I will not say one experience is greater than the other because they were all important I learned something good from all of them example how to put on a show, how to act on and off stage. I would say some of the best advice given to me was don't get caught up in doing the wrong things in the music world.

"I describe the Ray Brooks sound as a mix of Texas and West Coast blues with a strong Texas beat. My music philosophy is trying to say a complex thing in a simple way. "

Are there any memories from Floyd Dixon, Freddie King and "Gatemouth" Brown which you’d like to share with us?

I went by where Mr. Floyd lived in L.A. one day and we talked all afternoon while he played the piano and He kept saying listen at this, did you hear that they were always thinking trying to come up with something. Freddie (King) played strong all the time I saw him and B.B. tie up at the Long Horn Ballroom in Dallas Texas in 1961, trading licks just great to hear and see. Gatemouth, one of the best all-around guitar players, and a great musician, he also had a lot of tricks. 

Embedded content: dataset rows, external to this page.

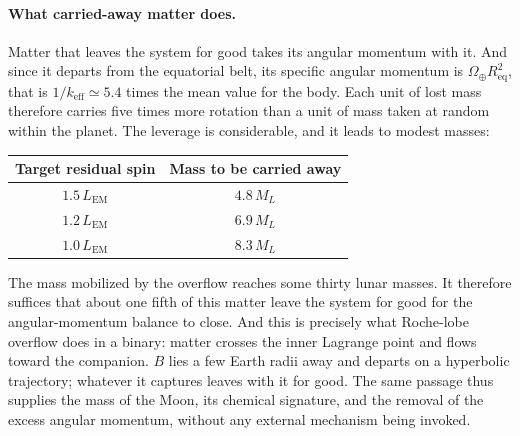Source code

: \documentclass[11pt,a4paper,openany]{report}
\newcommand{\Req}{R_{\mathrm{eq}}}
\begin{document}
\paragraph{What carried-away matter does.} Matter that leaves the system for good takes its angular
momentum with it. And since it departs from the equatorial belt, its specific angular momentum is
$\Omega_\oplus\Req^{2}$, that is $1/k_{\mathrm{eff}}\simeq5.4$ times the mean value for the body.
Each unit of lost mass therefore carries five times more rotation than a unit of mass taken at
random within the planet. The leverage is considerable, and it leads to modest masses:

\begin{center}
\begin{tabular}{cc}
\toprule
\textbf{Target residual spin} & \textbf{Mass to be carried away} \\
\midrule
$1.5\,L_{\mathrm{EM}}$ & $4.8\,M_L$ \\
$1.2\,L_{\mathrm{EM}}$ & $6.9\,M_L$ \\
$1.0\,L_{\mathrm{EM}}$ & $8.3\,M_L$ \\
\bottomrule
\end{tabular}
\end{center}

\begin{ideephys}
The mass mobilized by the overflow reaches some thirty lunar masses. It therefore suffices that
about one fifth of this matter leave the system for good for the angular-momentum balance to close.
And this is precisely what Roche-lobe overflow does in a binary: matter crosses the inner Lagrange
point and flows toward the companion. $B$ lies a few Earth radii away and departs on a hyperbolic
trajectory; whatever it captures leaves with it for good. The same passage thus supplies the mass of
the Moon, its chemical signature, and the removal of the excess angular momentum, without any
external mechanism being invoked.
\end{ideephys}
\end{document}
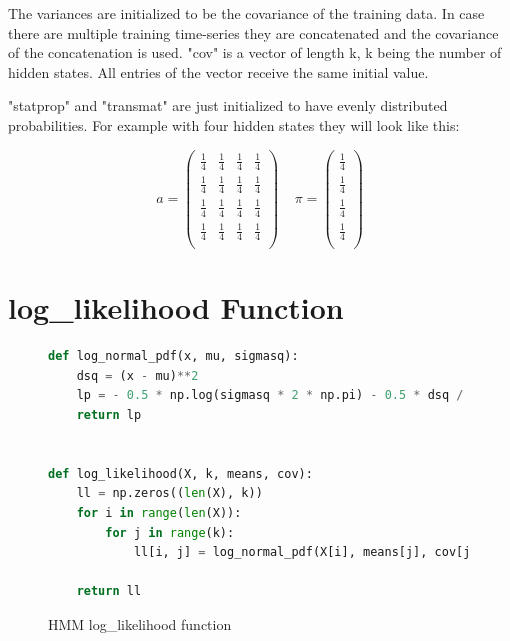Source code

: The variances are initialized to be the covariance of the training data. In case there are multiple training time-series they are concatenated and the covariance of the concatenation is used. "cov" is a vector of length k, k being the number of hidden states. All entries of the vector receive the same initial value. 

"statprop" and "transmat" are just initialized to have evenly distributed probabilities. For example with four hidden states they will look like this: 

\begin{equation}
a = 
\begin{pmatrix}
\frac{1}{4} & \frac{1}{4} & \frac{1}{4} & \frac{1}{4} \\
\frac{1}{4} & \frac{1}{4} & \frac{1}{4} & \frac{1}{4} \\
\frac{1}{4} & \frac{1}{4} & \frac{1}{4} & \frac{1}{4} \\
\frac{1}{4} & \frac{1}{4} & \frac{1}{4} & \frac{1}{4} \\
\end{pmatrix}
\;\;\;\;
\pi = 
\begin{pmatrix}
\frac{1}{4}  \\
\frac{1}{4}  \\
\frac{1}{4}  \\
\frac{1}{4}  \\
\end{pmatrix}
\end{equation}

\section{log\_likelihood Function}

\begin{figure}
\begin{singlespace}
\begin{lstlisting}[language=Python]
def log_normal_pdf(x, mu, sigmasq):
    dsq = (x - mu)**2
    lp = - 0.5 * np.log(sigmasq * 2 * np.pi) - 0.5 * dsq / sigmasq
    return lp


def log_likelihood(X, k, means, cov):
    ll = np.zeros((len(X), k))
    for i in range(len(X)):
        for j in range(k):
            ll[i, j] = log_normal_pdf(X[i], means[j], cov[j])

    return ll
\end{lstlisting}
\end{singlespace}
   
\caption{HMM log\_likelihood function}    
\label{fig:hmm-ll-listing}
\end{figure}

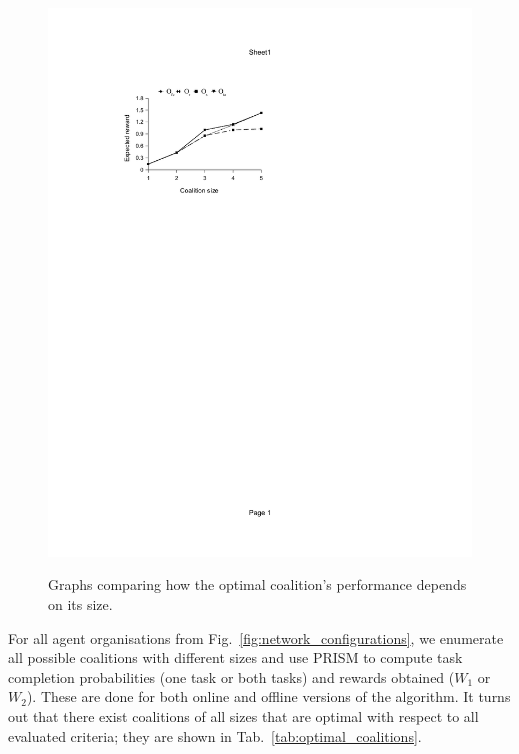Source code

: \documentclass{llncs}
\begin{document}
\begin{figure}[t]
{\includegraphics[clip=true, trim=101 520 280 115, scale=0.65]{images/w2_stpg_online}
}
\caption{Graphs comparing how the optimal coalition's performance depends on its size.
}
\label{fig:coalition_performance}
\end{figure}
%
For all agent organisations from Fig.~\ref{fig:network_configurations}, we enumerate all possible coalitions with different sizes and use PRISM to compute task completion probabilities (one task or both tasks) and rewards obtained ($W_1$ or $W_2$). These are done for both online and offline versions of the algorithm. It turns out that there exist coalitions of all sizes that are optimal with respect to all evaluated criteria; they are shown in Tab.~\ref{tab:optimal_coalitions}.
\end{document}
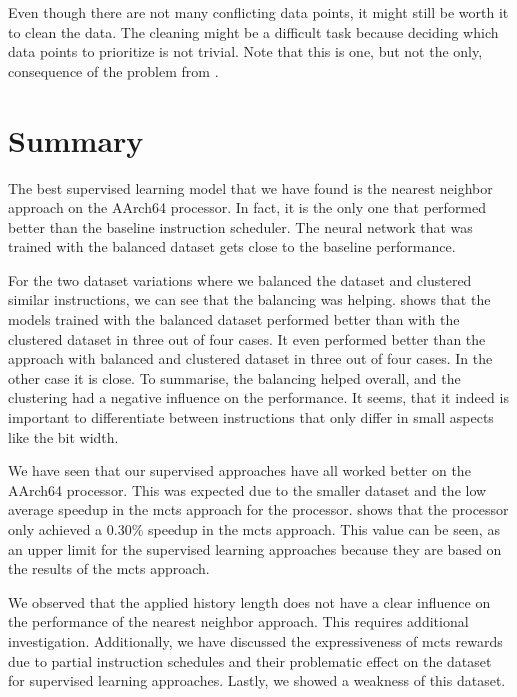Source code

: Even though there are not many conflicting data points, it might still be worth it to clean the data.
The cleaning might be a difficult task because deciding which data points to prioritize is not trivial.
Note that this is one, but not the only, consequence of the problem from .


\section{Summary}
The best supervised learning model that we have found is the nearest neighbor approach on the AArch64 processor.
In fact, it is the only one that performed better than the baseline instruction scheduler.
The neural network that was trained with the balanced dataset gets close to the baseline performance.

For the two dataset variations where we balanced the dataset and clustered similar instructions, we can see that the balancing was helping.
 shows that the models trained with the balanced dataset performed better than with the clustered dataset in three out of four cases.
It even performed better than the approach with balanced and clustered dataset in three out of four cases.
In the other case it is close.
To summarise, the balancing helped overall, and the clustering had a negative influence on the performance.
It seems, that it indeed is important to differentiate between instructions that only differ in small aspects like the bit width. 

We have seen that our supervised approaches have all worked better on the AArch64 processor.
This was expected due to the smaller dataset and the low average speedup in the \ac{mcts} approach for the \aurora processor.
 shows that the \aurora processor only achieved a 0.30\% speedup in the \ac{mcts} approach.
This value can be seen, as an upper limit for the supervised learning approaches because they are based on the results of the \ac{mcts} approach.

We observed that the applied history length does not have a clear influence on the performance of the nearest neighbor approach.
This requires additional investigation.
Additionally, we have discussed the expressiveness of \ac{mcts} rewards due to partial instruction schedules and their problematic effect on the dataset for supervised learning approaches.
Lastly, we showed a weakness of this dataset.
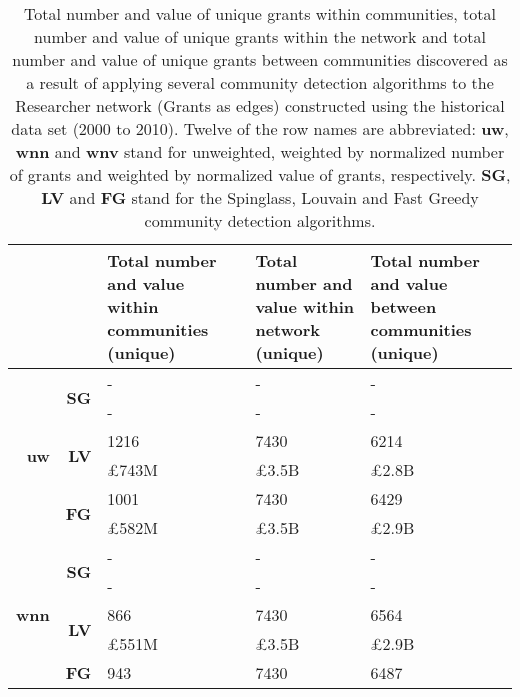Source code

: \begin{table}[!htbp]
\centering
\caption[Total number and value of unique grants within communities, total number and value of unique grants within the network and total number and value of unique grants between communities discovered in the Researcher network (Grants as edges) constructed using the historical data set (2000 to 2010)]{Total number and value of unique grants within communities, total number and value of unique grants within the network and total number and value of unique grants between communities discovered as a result of applying several community detection algorithms to the Researcher network (Grants as edges) constructed using the historical data set (2000 to 2010). Twelve of the row names are abbreviated: \textbf{uw}, \textbf{wnn} and \textbf{wnv} stand for unweighted, weighted by normalized number of grants and weighted by normalized value of grants, respectively. \textbf{SG}, \textbf{LV} and \textbf{FG} stand for the Spinglass, Louvain and Fast Greedy community detection algorithms.}
\label{table:researcher_b_past1_grants2_appendix}
\begin{tabular}{r|r|>{\raggedleft\arraybackslash}p{3.5cm}|>{\raggedleft\arraybackslash}p{3.2cm}|>{\raggedleft\arraybackslash}p{3.5cm}}
\multicolumn{2}{c|}{} & \textbf{Total number and value within communities (unique)} & \textbf{Total number and value within network (unique)} & \textbf{Total number and value between communities (unique)}\\
\hline
\multirow{6}{*}{\textbf{uw}}
& \multirow{2}{*}{\textbf{SG}}
& {-} & {-} & {-}\\
& {} & {-} & {-} & {-}\\
\cline{2-5}
& \multirow{2}{*}{\textbf{LV}}
& {1216} & {7430} & {6214}\\
& {} & {\pounds743M} & {\pounds3.5B} & {\pounds2.8B}\\
\cline{2-5}
& \multirow{2}{*}{\textbf{FG}}
& {1001} & {7430} & {6429}\\
& {} & {\pounds582M} & {\pounds3.5B} & {\pounds2.9B}\\
\hline
\multirow{6}{*}{\textbf{wnn}}
& \multirow{2}{*}{\textbf{SG}}
& {-} & {-} & {-}\\
& {} & {-} & {-} & {-}\\
\cline{2-5}
& \multirow{2}{*}{\textbf{LV}}
& {866} & {7430} & {6564}\\
& {} & {\pounds551M} & {\pounds3.5B} & {\pounds2.9B}\\
\cline{2-5}
& \multirow{2}{*}{\textbf{FG}}
& {943} & {7430} & {6487}\\

\end{tabular}
\end{table}
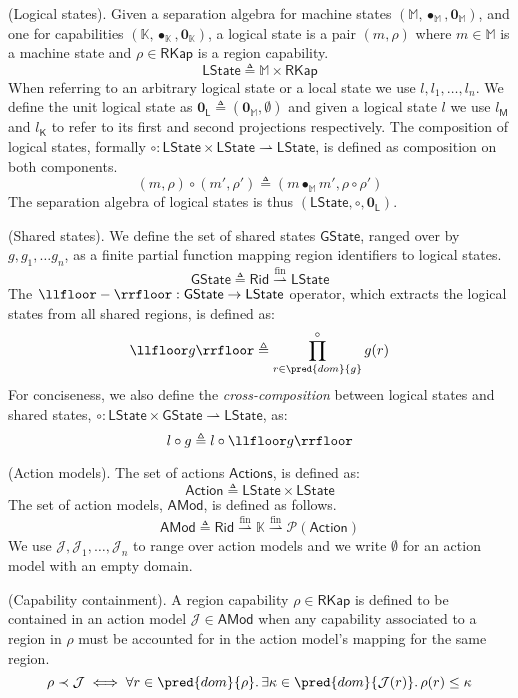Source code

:  (Logical states). Given a separation algebra for machine states $(\mathbb{M}, \bullet_\mathbb{M}, \mathbf{0}_\mathbb{M})$, and one for capabilities $(\mathbb{K}, \bullet_\mathbb{K}, \mathbf{0}_\mathbb{K})$, a logical state is a pair $(m, \rho)$ where $m \in \mathbb{M}$ is a machine state and $\rho \in \mathsf{RKap}$ is a region capability.
\[
	\mathsf{LState} \triangleq \mathbb{M} \times \mathsf{RKap}
\]
When referring to an arbitrary logical state or a local state we use $l, l_1, \ldots, l_n$. We define the unit logical state as $\mathbf{0}_\mathsf{L} \triangleq (\mathbf{0}_\mathbb{M}, \emptyset)$ and given a logical state $l$ we use $l_\mathsf{M}$ and $l_\mathsf{K}$ to refer to its first and second projections respectively. The composition of logical states, formally $\circ : \mathsf{LState} \times \mathsf{LState} \rightharpoonup \mathsf{LState}$, is defined as composition on both components.
\[
	(m, \rho) \circ (m', \rho') \triangleq (m \bullet_\mathbb{M} m', \rho \circ \rho')
\]
The separation algebra of logical states is thus $(\mathsf{LState}, \circ, \mathbf{0}_\mathsf{L})$.

 (Shared states). We define the set of shared states $\mathsf{GState}$, ranged over by $g, g_1, \ldots g_n$, as a finite partial function mapping region identifiers to logical states.
\[
	\mathsf{GState} \triangleq \mathsf{Rid} \overset{\text{fin}}{\rightharpoonup} \mathsf{LState}
\]
The $\llfloor - \rrfloor : \mathsf{GState} \rightarrow \mathsf{LState}$ operator, which extracts the logical states from all shared regions, is defined as:
\[
	\llfloor g \rrfloor \triangleq \prod^{\circ}_{r \in \pred{dom}{g}} g(r)
\]
For conciseness, we also define the \textit{cross-composition} between logical states and shared states, $\circ : \mathsf{LState} \times \mathsf{GState} \rightharpoonup \mathsf{LState}$, as:
\[
	l \circ g \triangleq l \circ \llfloor g \rrfloor
\]

 (Action models). The set of actions $\mathsf{Actions}$, is defined as:
\[
	\mathsf{Action} \triangleq \mathsf{LState} \times \mathsf{LState}
\]
The set of action models, $\mathsf{AMod}$, is defined as follows.
\[
	\mathsf{AMod} \triangleq \mathsf{Rid} \overset{\text{fin}}{\rightharpoonup} \mathbb{K} \overset{\text{fin}}{\rightharpoonup} \mathcal{P}(\mathsf{Action})
\]
We use $\mathcal{J}, \mathcal{J}_1, \ldots, \mathcal{J}_n$ to range over action models and we write $\emptyset$ for an action model with an empty domain.

 (Capability containment). A region capability $\rho \in \mathsf{RKap}$ is defined to be contained in an action model $\mathcal{J} \in \mathsf{AMod}$ when any capability associated to a region in $\rho$ must be accounted for in the action model's mapping for the same region.
\[
	\rho \prec \mathcal{J} \iff \forall r \in \pred{dom}{\rho} \ldotp \exists \kappa \in \pred{dom}{\mathcal{J}(r)} \ldotp \rho(r) \leq \kappa
\]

What do you miss most nowadays from the blues of past? What are your hopes and fears for the future of?

One of the things I miss in the now days is just clean straight out pickin' they got got all their gadgets nowadays to help them do what the old guys did natural. I hope the young players will learn to listen to the guys that made this music what it is and also have enough respect to try and play the music the way it was laid down and please stop playing rock and calling it blues. 

What´s been the best moment and highlight in your career so far?

I think all of the artists I had the pleasure to be around, were all great in their own right. One highlight I will mention is when I saw Curley Mays at the Empire Room in Dallas, Texas around 1961, play “The Things I Used To Do”, on guitar, with his toes. Curley played for (the late) Etta James. Some of my greatest moments were traveling around the country at that young age and learning more about life, and having the pleasure to work behind some of the stars of the day. The biggest highlight was being the opening act for the Tina Turner tour of South Africa in 1980.

If you could change one thing in the musical world and it would become a reality, what would that be?

If I could change anything I would say have a greater respect for the artist and give them their just due.

"I learned that hard work comes with trying to better your craft I am willing to do the work. To me the Blues means freedom of expression."

(Photo: Ray Brooks, c 1960s)

What were the reasons that made the Los Angeles in the 60s to be the center of Jazz/Blues researches?

In my opinion L.A. became the center for jazz and blues because of people like Nat King Cole, Duke, T-Bone, and Sam Cooke; also the arrival of great musicians from Texas and Louisiana, and the weather don't hurt.  

What touched (emotionally) you from your tour in South Africa? Is easier to write & play the blues as you get older?

South Africa touched me emotionally because it appeared to be like Texas was when I was a teenager. That kind of treatment should not be.

No, I don't think it gets easier to write and play the blues as you get older I think it gets harder especially when you are trying to improve your craft. 

What is the impact of Blues and Soul music and culture to the racial, political and socio-cultural implications?

I think the impact of blues soul is a good thing because it help to bring us together and I think it can help keep us together because everybody loves good music. 

Let’s take a trip with a time machine, so where and why would you really want to go for a whole day?

I would set the time machine for Venice or all the parts of Italy during the time all the great composers were there. My reason is simple, you have to be there to really know.